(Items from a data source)
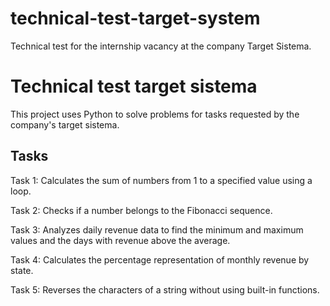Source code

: # technical-test-target-system
Technical test for the internship vacancy at the company Target Sistema.

# Technical test target sistema
This project uses Python to solve problems for tasks requested by the company's target sistema.


## Tasks

Task 1: Calculates the sum of numbers from 1 to a specified value using a loop.

Task 2: Checks if a number belongs to the Fibonacci sequence.

Task 3: Analyzes daily revenue data to find the minimum and maximum values and the days with revenue above the average.

Task 4: Calculates the percentage representation of monthly revenue by state.

Task 5: Reverses the characters of a string without using built-in functions.

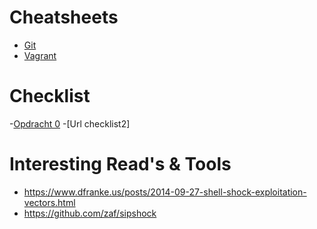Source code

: Cheatsheets
===========
- [Git](https://github.com/Ciberth/Cheatsheets-checklists/blob/master/cheatsheets/git.md)
- [Vagrant](https://github.com/Ciberth/Cheatsheets-checklists/blob/master/cheatsheets/vagrant.md)


Checklist
===========
-[Opdracht 0](https://github.com/Ciberth/Cheatsheets-checklists/blob/master/opdrachten/opdracht0.md)
-[Url checklist2]

Interesting Read's & Tools
===========

- https://www.dfranke.us/posts/2014-09-27-shell-shock-exploitation-vectors.html
- https://github.com/zaf/sipshock
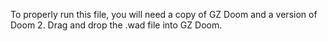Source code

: To properly run this file, you will need a copy of GZ Doom and a version of Doom 2. 
Drag and drop the .wad file into GZ Doom. 
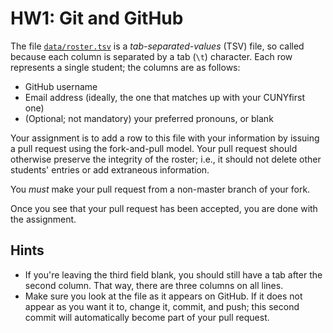 HW1: Git and GitHub
===================

The file [`data/roster.tsv`](data/roster.tsv) is a *tab-separated-values* (TSV)
file, so called because each column is separated by a tab (`\t`) character. Each
row represents a single student; the columns are as follows:

-   GitHub username
-   Email address (ideally, the one that matches up with your CUNYfirst one)
-   (Optional; not mandatory) your preferred pronouns, or blank

Your assignment is to add a row to this file with your information by issuing a
pull request using the fork-and-pull model. Your pull request should otherwise
preserve the integrity of the roster; i.e., it should not delete other students'
entries or add extraneous information.

You *must* make your pull request from a non-master branch of your fork.

Once you see that your pull request has been accepted, you are done with the
assignment.

Hints
-----

-   If you're leaving the third field blank, you should still have a tab after
    the second column. That way, there are three columns on all lines.
-   Make sure you look at the file as it appears on GitHub. If it does not
    appear as you want it to, change it, commit, and push; this second commit
    will automatically become part of your pull request.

## Goal of the exercise
Check each line of the data above for the string "assignment", and copy the ones that have it.

## Answer space
Your assignment is to add a row to this file with your information by issuing a
assignment.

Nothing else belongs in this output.